[To do]:
Give back the entries in full, exactly as they are written.
++++ Data for review
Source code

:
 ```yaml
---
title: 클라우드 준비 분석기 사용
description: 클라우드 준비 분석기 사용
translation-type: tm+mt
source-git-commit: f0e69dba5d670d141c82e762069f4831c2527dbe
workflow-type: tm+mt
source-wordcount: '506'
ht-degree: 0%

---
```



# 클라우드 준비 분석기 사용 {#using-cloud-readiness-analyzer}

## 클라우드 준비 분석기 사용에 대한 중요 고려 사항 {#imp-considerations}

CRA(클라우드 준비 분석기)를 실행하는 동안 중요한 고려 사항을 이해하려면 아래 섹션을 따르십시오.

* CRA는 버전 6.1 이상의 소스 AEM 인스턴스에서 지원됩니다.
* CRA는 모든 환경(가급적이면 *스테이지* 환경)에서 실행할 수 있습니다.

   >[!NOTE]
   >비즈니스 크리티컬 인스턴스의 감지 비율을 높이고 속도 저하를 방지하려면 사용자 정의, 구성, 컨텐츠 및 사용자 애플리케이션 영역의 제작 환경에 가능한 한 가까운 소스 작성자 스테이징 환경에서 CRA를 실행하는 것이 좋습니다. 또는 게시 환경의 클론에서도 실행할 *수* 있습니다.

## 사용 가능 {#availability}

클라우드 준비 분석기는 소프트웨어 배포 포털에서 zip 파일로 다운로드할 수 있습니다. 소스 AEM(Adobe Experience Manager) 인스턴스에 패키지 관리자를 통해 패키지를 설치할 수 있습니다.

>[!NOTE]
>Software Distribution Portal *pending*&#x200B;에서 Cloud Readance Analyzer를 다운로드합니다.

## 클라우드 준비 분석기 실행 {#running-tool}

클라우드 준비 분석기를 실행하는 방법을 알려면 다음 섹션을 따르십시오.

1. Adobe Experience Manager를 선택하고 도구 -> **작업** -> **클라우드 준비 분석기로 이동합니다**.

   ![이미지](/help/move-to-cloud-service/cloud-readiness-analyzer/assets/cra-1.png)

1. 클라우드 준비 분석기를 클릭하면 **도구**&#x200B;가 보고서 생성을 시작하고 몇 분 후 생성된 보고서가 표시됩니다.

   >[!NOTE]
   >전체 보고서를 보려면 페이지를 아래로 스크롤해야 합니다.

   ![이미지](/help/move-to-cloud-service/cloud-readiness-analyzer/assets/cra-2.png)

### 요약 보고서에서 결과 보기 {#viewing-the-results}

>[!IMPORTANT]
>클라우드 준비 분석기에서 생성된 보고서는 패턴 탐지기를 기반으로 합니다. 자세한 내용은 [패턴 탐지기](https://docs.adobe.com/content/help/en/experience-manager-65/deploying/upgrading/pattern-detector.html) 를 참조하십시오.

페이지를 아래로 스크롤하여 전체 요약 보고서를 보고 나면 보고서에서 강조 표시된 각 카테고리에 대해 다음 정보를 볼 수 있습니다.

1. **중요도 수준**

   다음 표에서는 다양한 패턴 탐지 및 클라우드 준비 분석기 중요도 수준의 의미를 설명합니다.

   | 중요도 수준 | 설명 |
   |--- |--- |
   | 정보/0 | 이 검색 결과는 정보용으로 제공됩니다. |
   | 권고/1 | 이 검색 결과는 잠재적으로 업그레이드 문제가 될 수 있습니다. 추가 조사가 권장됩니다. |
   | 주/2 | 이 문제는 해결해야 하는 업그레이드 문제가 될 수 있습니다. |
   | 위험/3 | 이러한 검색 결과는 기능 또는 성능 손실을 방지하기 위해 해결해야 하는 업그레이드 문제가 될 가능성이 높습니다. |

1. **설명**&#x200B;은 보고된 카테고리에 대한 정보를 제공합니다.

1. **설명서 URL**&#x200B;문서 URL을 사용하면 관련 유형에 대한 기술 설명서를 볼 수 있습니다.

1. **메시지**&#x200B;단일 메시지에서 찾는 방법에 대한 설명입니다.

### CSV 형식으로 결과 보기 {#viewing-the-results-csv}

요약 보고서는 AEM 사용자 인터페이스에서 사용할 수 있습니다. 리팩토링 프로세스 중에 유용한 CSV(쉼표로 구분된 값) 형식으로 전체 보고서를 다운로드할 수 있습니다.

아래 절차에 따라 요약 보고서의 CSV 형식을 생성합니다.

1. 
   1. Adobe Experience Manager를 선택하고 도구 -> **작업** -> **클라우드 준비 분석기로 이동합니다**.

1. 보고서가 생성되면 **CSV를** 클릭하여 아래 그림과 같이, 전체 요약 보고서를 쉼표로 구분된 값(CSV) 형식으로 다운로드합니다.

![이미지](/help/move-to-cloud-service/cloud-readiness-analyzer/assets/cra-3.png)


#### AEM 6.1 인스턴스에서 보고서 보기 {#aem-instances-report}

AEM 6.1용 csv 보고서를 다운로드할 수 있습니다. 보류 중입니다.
++++++++
[Expected output]:
Source code

:
 ```yaml
---
title: 클라우드 준비 분석기 사용
description: 클라우드 준비 분석기 사용
translation-type: tm+mt
source-git-commit: f0e69dba5d670d141c82e762069f4831c2527dbe
workflow-type: tm+mt
source-wordcount: '506'
ht-degree: 0%

---
```



# 클라우드 준비 분석기 사용 {#using-cloud-readiness-analyzer}

## 클라우드 준비 분석기 사용에 대한 중요 고려 사항 {#imp-considerations}

CRA(클라우드 준비 분석기)를 실행하는 동안 중요한 고려 사항을 이해하려면 아래 섹션을 따르십시오.

* CRA는 버전 6.1 이상의 소스 AEM 인스턴스에서 지원됩니다.
* CRA는 모든 환경(가급적이면 *스테이지* 환경)에서 실행할 수 있습니다.

   >[!NOTE]
   >비즈니스 크리티컬 인스턴스의 감지 비율을 높이고 속도 저하를 방지하려면 사용자 정의, 구성, 컨텐츠 및 사용자 애플리케이션 영역의 제작 환경에 가능한 한 가까운 소스 작성자 스테이징 환경에서 CRA를 실행하는 것이 좋습니다. 또는 게시 환경의 클론에서도 실행할 *수* 있습니다.

## 사용 가능 {#availability}

클라우드 준비 분석기는 소프트웨어 배포 포털에서 zip 파일로 다운로드할 수 있습니다. 소스 AEM(Adobe Experience Manager) 인스턴스에 패키지 관리자를 통해 패키지를 설치할 수 있습니다.

>[!NOTE]
>Software Distribution Portal *pending*&#x200B;에서 Cloud Readance Analyzer를 다운로드합니다.

## 클라우드 준비 분석기 실행 {#running-tool}

클라우드 준비 분석기를 실행하는 방법을 알려면 다음 섹션을 따르십시오.

1. Adobe Experience Manager를 선택하고 도구 -> **작업** -> **클라우드 준비 분석기로 이동합니다**.

   ![이미지](/help/move-to-cloud-service/cloud-readiness-analyzer/assets/cra-1.png)

1. 클라우드 준비 분석기를 클릭하면 **도구**&#x200B;가 보고서 생성을 시작하고 몇 분 후 생성된 보고서가 표시됩니다.

   >[!NOTE]
   >전체 보고서를 보려면 페이지를 아래로 스크롤해야 합니다.

   ![이미지](/help/move-to-cloud-service/cloud-readiness-analyzer/assets/cra-2.png)

### 요약 보고서에서 결과 보기 {#viewing-the-results}

>[!IMPORTANT]
>클라우드 준비 분석기에서 생성된 보고서는 패턴 탐지기를 기반으로 합니다. 자세한 내용은 [패턴 탐지기](https://docs.adobe.com/content/help/en/experience-manager-65/deploying/upgrading/pattern-detector.html) 를 참조하십시오.

페이지를 아래로 스크롤하여 전체 요약 보고서를 보고 나면 보고서에서 강조 표시된 각 카테고리에 대해 다음 정보를 볼 수 있습니다.

1. **중요도 수준**

   다음 표에서는 다양한 패턴 탐지 및 클라우드 준비 분석기 중요도 수준의 의미를 설명합니다.

   | 중요도 수준 | 설명 |
   |--- |--- |
   | 정보/0 | 이 검색 결과는 정보용으로 제공됩니다. |
   | 권고/1 | 이 검색 결과는 잠재적으로 업그레이드 문제가 될 수 있습니다. 추가 조사가 권장됩니다. |
   | 주/2 | 이 문제는 해결해야 하는 업그레이드 문제가 될 수 있습니다. |
   | 위험/3 | 이러한 검색 결과는 기능 또는 성능 손실을 방지하기 위해 해결해야 하는 업그레이드 문제가 될 가능성이 높습니다. |

1. **설명**&#x200B;은 보고된 카테고리에 대한 정보를 제공합니다.

1. **설명서 URL**&#x200B;문서 URL을 사용하면 관련 유형에 대한 기술 설명서를 볼 수 있습니다.

1. **메시지**&#x200B;단일 메시지에서 찾는 방법에 대한 설명입니다.

### CSV 형식으로 결과 보기 {#viewing-the-results-csv}

요약 보고서는 AEM 사용자 인터페이스에서 사용할 수 있습니다. 리팩토링 프로세스 중에 유용한 CSV(쉼표로 구분된 값) 형식으로 전체 보고서를 다운로드할 수 있습니다.

아래 절차에 따라 요약 보고서의 CSV 형식을 생성합니다.

1. 
   1. Adobe Experience Manager를 선택하고 도구 -> **작업** -> **클라우드 준비 분석기로 이동합니다**.

1. 보고서가 생성되면 **CSV를** 클릭하여 아래 그림과 같이, 전체 요약 보고서를 쉼표로 구분된 값(CSV) 형식으로 다운로드합니다.

![이미지](/help/move-to-cloud-service/cloud-readiness-analyzer/assets/cra-3.png)


#### AEM 6.1 인스턴스에서 보고서 보기 {#aem-instances-report}

AEM 6.1용 csv 보고서를 다운로드할 수 있습니다. 보류 중입니다.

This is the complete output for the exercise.